Um documento de 91 páginas coloca, outra vez, em confronto o Executivo e o Judiciário. Intitula-se Diagnóstico do Poder Judiciário e nele as constatações são contundentes: a Justiça brasileira é lenta, ineficiente, excessivamente cara e serve predominantemente aos ricos. Além disso, os juízes brasileiros ganham muito bem, têm uma carga de trabalho abaixo da média internacional e, no trabalho, alcançam uma produtividade medíocre. Oitenta por cento das ações que tramitam pelos estreitos escaninhos da Justiça são patrocinados por alguma instância de governo.

A rigor, o diagnóstico – resultado de um estudo que durou quinze meses – não constitui novidade. Cá e lá, quase tudo já havia sido dito. Apresentou-o o ministro da Justiça, Márcio Thomaz Bastos, juntamente com o secretário de reforma do Judiciário do mesmo ministério, Sérgio Renault. Mas bastou a divulgação dos dados, e a reação também aconteceu mais ou menos no grau e tom esperados. A primeira preocupação de lideranças da magistratura foi no sentido de desqualificar o estudo, eivado de “graves equívocos” e preparado “sem transparência”.

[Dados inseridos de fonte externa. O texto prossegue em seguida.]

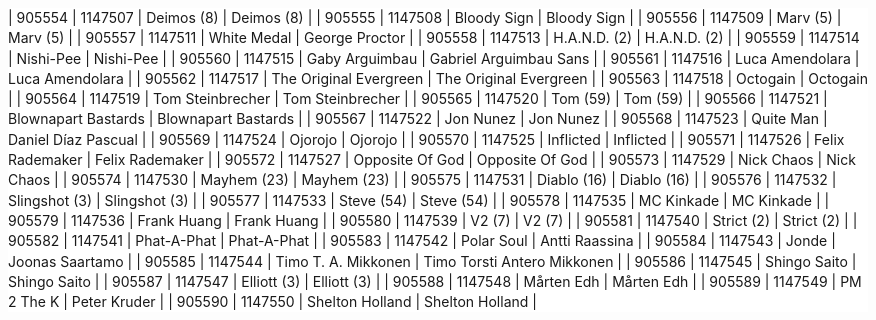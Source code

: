 | 905554 | 1147507 | Deimos (8) | Deimos (8) |
| 905555 | 1147508 | Bloody Sign | Bloody Sign |
| 905556 | 1147509 | Marv (5) | Marv (5) |
| 905557 | 1147511 | White Medal | George Proctor |
| 905558 | 1147513 | H.A.N.D. (2) | H.A.N.D. (2) |
| 905559 | 1147514 | Nishi-Pee | Nishi-Pee |
| 905560 | 1147515 | Gaby Arguimbau | Gabriel Arguimbau Sans |
| 905561 | 1147516 | Luca Amendolara | Luca Amendolara |
| 905562 | 1147517 | The Original Evergreen | The Original Evergreen |
| 905563 | 1147518 | Octogain | Octogain |
| 905564 | 1147519 | Tom Steinbrecher | Tom Steinbrecher |
| 905565 | 1147520 | Tom (59) | Tom (59) |
| 905566 | 1147521 | Blownapart Bastards | Blownapart Bastards |
| 905567 | 1147522 | Jon Nunez | Jon Nunez |
| 905568 | 1147523 | Quite Man | Daniel Díaz Pascual |
| 905569 | 1147524 | Ojorojo | Ojorojo |
| 905570 | 1147525 | Inflicted | Inflicted |
| 905571 | 1147526 | Felix Rademaker | Felix Rademaker |
| 905572 | 1147527 | Opposite Of God | Opposite Of God |
| 905573 | 1147529 | Nick Chaos | Nick Chaos |
| 905574 | 1147530 | Mayhem (23) | Mayhem (23) |
| 905575 | 1147531 | Diablo (16) | Diablo (16) |
| 905576 | 1147532 | Slingshot (3) | Slingshot (3) |
| 905577 | 1147533 | Steve (54) | Steve (54) |
| 905578 | 1147535 | MC Kinkade | MC Kinkade |
| 905579 | 1147536 | Frank Huang | Frank Huang |
| 905580 | 1147539 | V2 (7) | V2 (7) |
| 905581 | 1147540 | Strict (2) | Strict (2) |
| 905582 | 1147541 | Phat-A-Phat | Phat-A-Phat |
| 905583 | 1147542 | Polar Soul | Antti Raassina |
| 905584 | 1147543 | Jonde | Joonas Saartamo |
| 905585 | 1147544 | Timo T. A. Mikkonen | Timo Torsti Antero Mikkonen |
| 905586 | 1147545 | Shingo Saito | Shingo Saito |
| 905587 | 1147547 | Elliott (3) | Elliott (3) |
| 905588 | 1147548 | Mårten Edh | Mårten Edh |
| 905589 | 1147549 | PM 2 The K | Peter Kruder |
| 905590 | 1147550 | Shelton Holland | Shelton Holland |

Um diretor da Associação dos Juízes Federais – Fernando Moreira Gonçalves – disparou: “Após propor a mordaça para o Ministério Público e um conselho para controlar a imprensa, o governo federal divulga agora um estudo repleto de erros, que colocam a opinião pública contra o Judiciário”. Segundo ele, aos poucos vai se revelando o modelo de “democracia cubana” idealizado por esse governo, onde imprensa livre e Judiciário independente são entraves que devem ser eliminados para o exercício de poder sem limites.

Esse que está sendo considerado o primeiro diagnóstico geral do Judiciário brasileiro mostra que a média nacional é de um processo para cada dez brasileiros, um dado que dá bem a idéia do congestionamento da Justiça. Mas evidencia, também, que a Justiça é para poucos: os maiores clientes não são os cidadãos e, sim, a União, os estados e municípios, além de grandes corporações públicas e privadas, como a Caixa Econômica Federal. Com base no estudo, o ministro da Justiça entende que a reforma do Judiciário, há doze anos tramitando no Congresso Nacional, isoladamente não trará solução para a maioria dos problemas mais urgentes, pois a verdadeira reforma deve contemplar também alterações da legislação infraconstitucional e medidas de modernização da gestão.

O dado que mais irritou a magistratura é o que se refere à remuneração: na média, um juiz brasileiro ganha mais que um colega no Japão ou na Noruega. Bem mais que um italiano. Na verdade, é a segunda maior remuneração apurada em todo o mundo, perdendo apenas para o Canadá. Para chegar a essa conclusão, o estudo recorreu a dados do Banco Mundial, que converteu os salários pagos aos juízes de 30 países numa unidade chamada PPPD, que leva em conta o poder de compra da remuneração obtida por cada um, isto é, um valor para comprar a mesma coisa aqui, na Itália, ou nos Estados Unidos. Enquanto a média mundial foi de 47,9 PPPD, os juízes brasileiros ganham o equivalente a 147,8 PPPD (um espanhol ganha 80,6 e um italiano, 27,2 PPPD). No Canadá, a remuneração corresponde a 180,3 PPPD, enquanto que nos Estados Unidos, logo abaixo do Brasil, 145,8 PPPD.

Com a conclusão do estudo em mãos, o que importa agora não é o bate-boca que fatalmente virá, como já antes veio. Mas, objetivamente, o que precisa ser feito para melhorar os serviços prestados pelo Judiciário – sempre mais importante quanto mais democrática for a estruturação da sociedade. E isso é urgente. Afinal, com um diagnóstico desses, em qualquer empresa privada rolariam cabeças. Sabe-se que no serviço público as cabeças não rolam, não pelo menos por motivos tais. Que pelo menos as cabeças pensem em benefício da sociedade, para que não seja apenas mais um estudo a dormir em alguma gaveta empoeirada.